Your goal
Your copy should repeat the data that follows exactly and contain no image.

(Source texts of formatted documents)
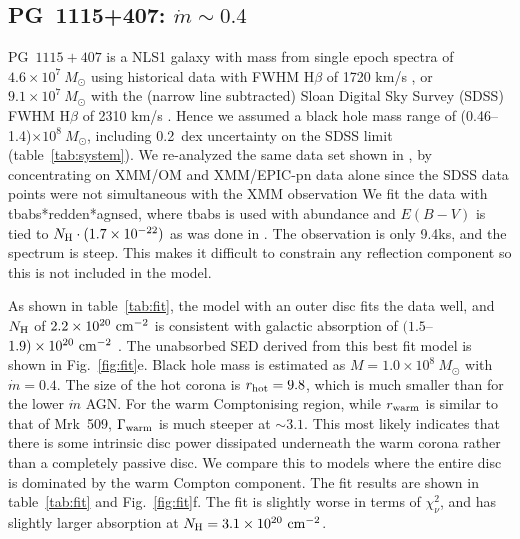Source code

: \documentclass[a4paper,fleqn,usenatbib]{mnras}
\begin{document}
 \subsection{PG~1115+407: $\dot{m}\sim 0.4$}
\label{sec:pg1115}

PG~$1115+407$ is a NLS1 galaxy with mass from single epoch spectra of
$4.6\times 10^7~M_\odot$ using historical data with FWHM H$\beta$ of
1720 km/s \citep{porquet2004}, or $9.1\times 10^7~M_\odot$ with the
(narrow line subtracted) Sloan Digital Sky Survey (SDSS) FWHM H$\beta$ of 2310 km/s
\citep{jin2012a}. Hence we assumed a black hole mass range of 
(0.46--1.4)$\times 10^8~M_\odot$, including 0.2~dex uncertainty on the
SDSS limit (table~\ref{tab:system}).
We re-analyzed the same data set shown in \cite{jin2012a,jin2012b}, by concentrating on 
XMM/OM and XMM/EPIC-pn data alone since the SDSS data points 
were not simultaneous with the XMM observation
We fit the data with {\sc tbabs*redden*agnsed}, where {\sc tbabs} is used with 
\cite{anders1982} abundance and $E(B-V)$ is tied to 
$N_{\rm H}\cdot (1.7 \times10^{-22})$ as was done in \cite{jin2012a}. The observation is only 9.4ks, and the spectrum is 
steep.  This makes it difficult to constrain any reflection component so this is not included in the model.

As shown in table~\ref{tab:fit}, the model with an outer disc 
fits the data well, and $N_{\rm H}$ of $2.2\times 10^{20}~{\rm cm^{-2}}$ is consistent 
with galactic absorption of $(1.5$--$1.9)\times 10^{20}~{\rm cm^{-2}}$ \citep{kalberla2005,dickey1990}.
The unabsorbed SED derived from this best fit model is shown in Fig.~\ref{fig:fit}e.
Black hole mass is estimated as $M=1.0\times 10^8~M_\odot$ with
$\dot{m}=0.4$.
The size of the hot corona is $r_{\rm hot}=9.8$, which is much smaller  
than for the lower $\dot{m}$ AGN. 
For the warm Comptonising region, while 
$r_{\rm warm}$ is similar to that of Mrk~509, $\Gamma_{\rm warm}$ is much steeper at $\sim3.1$.
This most likely indicates that there is some intrinsic disc power dissipated 
underneath the warm corona rather than a completely passive disc. 
We compare this to models where the entire disc is dominated
by the warm Compton component. The fit results are shown in table~\ref{tab:fit} and Fig.~\ref{fig:fit}f.
The fit  is slightly worse in terms of $\chi_\nu^2$, and has slightly larger 
absorption at $N_{\rm H}=3.1\times 10^{20}~{\rm cm^{-2}}$.
\end{document}
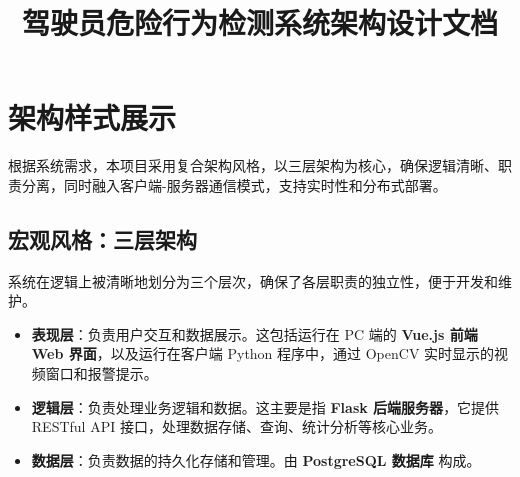 \documentclass[a4paper,12pt]{article}
\title{驾驶员危险行为检测系统架构设计文档}
\author{}
\date{}
\begin{document}
\maketitle
\tableofcontents
\newpage

\section{架构样式展示}
根据系统需求，本项目采用复合架构风格，以三层架构为核心，确保逻辑清晰、职责分离，同时融入客户端-服务器通信模式，支持实时性和分布式部署。

\subsection{宏观风格：三层架构}
系统在逻辑上被清晰地划分为三个层次，确保了各层职责的独立性，便于开发和维护。
\begin{itemize}
  \item \textbf{表现层}：负责用户交互和数据展示。这包括运行在 PC 端的 \textbf{Vue.js 前端 Web 界面}，以及运行在客户端 Python 程序中，通过 OpenCV 实时显示的视频窗口和报警提示。
  \item \textbf{逻辑层}：负责处理业务逻辑和数据。这主要是指 \textbf{Flask 后端服务器}，它提供 RESTful API 接口，处理数据存储、查询、统计分析等核心业务。
  \item \textbf{数据层}：负责数据的持久化存储和管理。由 \textbf{PostgreSQL 数据库} 构成。
\end{itemize}
\end{document}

Reply
Source code

: \documentclass[a4paper,fleqn,usenatbib]{mnras}
\begin{document}
 \subsection{PG~1115+407: $\dot{m}\sim 0.4$}
\label{sec:pg1115}

PG~$1115+407$ is a NLS1 galaxy with mass from single epoch spectra of
$4.6\times 10^7~M_\odot$ using historical data with FWHM H$\beta$ of
1720 km/s \citep{porquet2004}, or $9.1\times 10^7~M_\odot$ with the
(narrow line subtracted) Sloan Digital Sky Survey (SDSS) FWHM H$\beta$ of 2310 km/s
\citep{jin2012a}. Hence we assumed a black hole mass range of 
(0.46--1.4)$\times 10^8~M_\odot$, including 0.2~dex uncertainty on the
SDSS limit (table~\ref{tab:system}).
We re-analyzed the same data set shown in \cite{jin2012a,jin2012b}, by concentrating on 
XMM/OM and XMM/EPIC-pn data alone since the SDSS data points 
were not simultaneous with the XMM observation
We fit the data with {\sc tbabs*redden*agnsed}, where {\sc tbabs} is used with 
\cite{anders1982} abundance and $E(B-V)$ is tied to 
$N_{\rm H}\cdot (1.7 \times10^{-22})$ as was done in \cite{jin2012a}. The observation is only 9.4ks, and the spectrum is 
steep.  This makes it difficult to constrain any reflection component so this is not included in the model.

As shown in table~\ref{tab:fit}, the model with an outer disc 
fits the data well, and $N_{\rm H}$ of $2.2\times 10^{20}~{\rm cm^{-2}}$ is consistent 
with galactic absorption of $(1.5$--$1.9)\times 10^{20}~{\rm cm^{-2}}$ \citep{kalberla2005,dickey1990}.
The unabsorbed SED derived from this best fit model is shown in Fig.~\ref{fig:fit}e.
Black hole mass is estimated as $M=1.0\times 10^8~M_\odot$ with
$\dot{m}=0.4$.
The size of the hot corona is $r_{\rm hot}=9.8$, which is much smaller  
than for the lower $\dot{m}$ AGN. 
For the warm Comptonising region, while 
$r_{\rm warm}$ is similar to that of Mrk~509, $\Gamma_{\rm warm}$ is much steeper at $\sim3.1$.
This most likely indicates that there is some intrinsic disc power dissipated 
underneath the warm corona rather than a completely passive disc. 
We compare this to models where the entire disc is dominated
by the warm Compton component. The fit results are shown in table~\ref{tab:fit} and Fig.~\ref{fig:fit}f.
The fit  is slightly worse in terms of $\chi_\nu^2$, and has slightly larger 
absorption at $N_{\rm H}=3.1\times 10^{20}~{\rm cm^{-2}}$.
\end{document}
 \documentclass[a4paper,12pt]{article}
\title{驾驶员危险行为检测系统架构设计文档}
\author{}
\date{}
\begin{document}
\maketitle
\tableofcontents
\newpage

\section{架构样式展示}
根据系统需求，本项目采用复合架构风格，以三层架构为核心，确保逻辑清晰、职责分离，同时融入客户端-服务器通信模式，支持实时性和分布式部署。

\subsection{宏观风格：三层架构}
系统在逻辑上被清晰地划分为三个层次，确保了各层职责的独立性，便于开发和维护。
\begin{itemize}
  \item \textbf{表现层}：负责用户交互和数据展示。这包括运行在 PC 端的 \textbf{Vue.js 前端 Web 界面}，以及运行在客户端 Python 程序中，通过 OpenCV 实时显示的视频窗口和报警提示。
  \item \textbf{逻辑层}：负责处理业务逻辑和数据。这主要是指 \textbf{Flask 后端服务器}，它提供 RESTful API 接口，处理数据存储、查询、统计分析等核心业务。
  \item \textbf{数据层}：负责数据的持久化存储和管理。由 \textbf{PostgreSQL 数据库} 构成。
\end{itemize}
\end{document}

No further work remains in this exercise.